SpellCorrection class handles the main operations of homework such as viterbi,spelling correction and language model.Main class is used to trigger the spelling correction operation. - The language model is being created when the cleaning incorrect dataset is done. In other words, the cleaned dataset is not written back to another file for creating language model. This status makes this application faster.
- The regex is used the cleaning dataset extensively.
- The table/matrix is not used to calculate the minimum edit distance.Because the runtime of application takes too long by using table/matrix.So two words are compared by looking at each character.This makes application faster and interactive.
- The misspelled words are compared with correct words in cleaned dataset by using unigram hashmap. Also the emission probabilities are calculated by using the deletion, insertion and substitution dictionaries.
- The punctuations are removed from the end of word or sentence by using regex.
- The all words are converted to lowercase by using tolowerCase method in Java.
- "#" character represents the word boundary in the deletion, insertion and substitution dictionaries.Also the count of "#" equals to the total count of all words in the cleaned dataset.
- Stack is used to make backtrace in Viterbi algorithm.
- Initial probabilities are calculated by using sentence boundary.

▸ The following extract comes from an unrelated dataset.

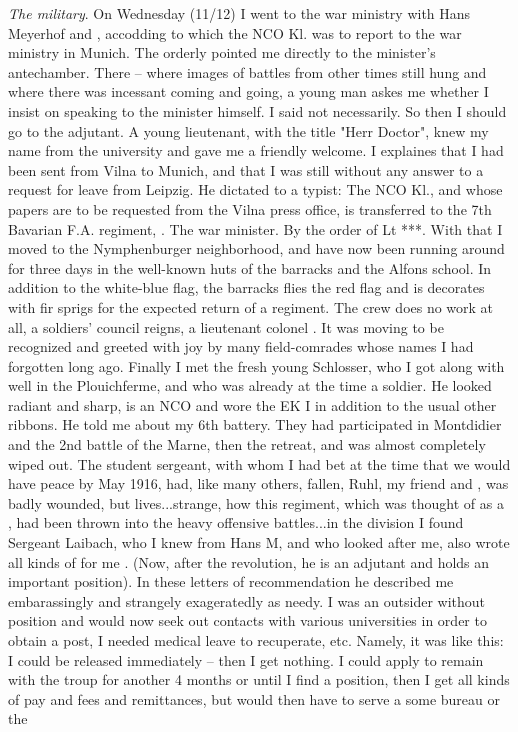 \textit{The military}. On Wednesday (11/12) I went to the war ministry with Hans Meyerhof and , accodding to which the NCO Kl. was to report to the war ministry in Munich. The orderly pointed me directly to the minister's antechamber. There -- where images of battles from other times still hung and where there was incessant coming and going, a young man askes me whether I insist on speaking to the minister himself. I said not necessarily. So then I should go to the adjutant. A young lieutenant, with the title "Herr Doctor", knew my name from the university and gave me a friendly welcome. I explaines that I had been sent from Vilna to Munich, and that I was still without any answer to a request for leave from Leipzig. He dictated to a typist: The NCO Kl.,  and whose papers are to be requested from the Vilna press office, is transferred to the 7th Bavarian F.A. regiment, . The war minister. By the order of Lt ***. With that I moved to the Nymphenburger neighborhood, and have now been running around for three days in the well-known huts of the barracks and the Alfons school. In addition to the white-blue flag, the barracks flies the red flag and is decorates with fir sprigs for the expected return of a regiment. The crew does no work at all, a soldiers' council reigns, a lieutenant colonel . It was moving to be recognized and greeted with joy by many field-comrades whose names I had forgotten long ago. Finally I met the fresh young Schlosser, who I got along with well in the Plouichferme, and who was already at the time a  soldier. He looked radiant and sharp, is an NCO and wore the EK I in addition to the usual other ribbons. He told me about my 6th battery. They had participated in Montdidier and the 2nd battle of the Marne, then the retreat, and was almost completely wiped out. The student sergeant, with whom I had bet at the time that we would have peace by May 1916, had, like many others, fallen, Ruhl, my friend and , was badly wounded, but lives...strange, how this regiment, which was thought of as a , had been thrown into the heavy offensive battles...in the division I found Sergeant Laibach, who I knew from Hans M, and who looked after me, also wrote all kinds of  for me . (Now, after the revolution, he is an adjutant and holds an important position). In these letters of recommendation he described me embarassingly and strangely exageratedly as needy. I was an outsider without position and would now seek out contacts with various universities in order to obtain a post, I needed medical leave to recuperate, etc. Namely, it was like this: I could be released immediately -- then I get nothing. I could apply to remain with the troup for another 4 months or until I find a position, then I get all kinds of pay and fees and remittances, but would then have to serve a some bureau or the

- The log probability is used to prevent underflow problem.
- The emission probabilities are calculated by using edit distance.
- If the initial or transition probability is zero,then infinity problem takes place in Viterbi algorithm. In other words, the log probability is calculated to prevent underflow problem in Viterbi ,but
if the parameter of log is zero , the infinity problem occurs. So these initial and transition probabilities are assigned Double.MIN_VALUE.
- When the transition probabilities are zero,then these probabilities are assigned to Double.MIN_VALUE.
- Also if there is no candidate word of misspelled word,then the emission probabilities of these misspelled words are assigned to Double.MIN_VALUE.
- Double.NEGATIVE_INFINITY is used to initialize the max variable that is used to detect the maximum probability of current word in Viterbi.
- Also Double.NEGATIVE_INFINITY is used to detect the last word in the sentence.The last word is very important because of backtrace.
- The sentences that does not have error/misspelled words are not included in the Viterbi algorithm.
- The output file has the generating sentences by using Viterbi and evaluation value.
- The working time of this application is approximately 6 seconds for all operations.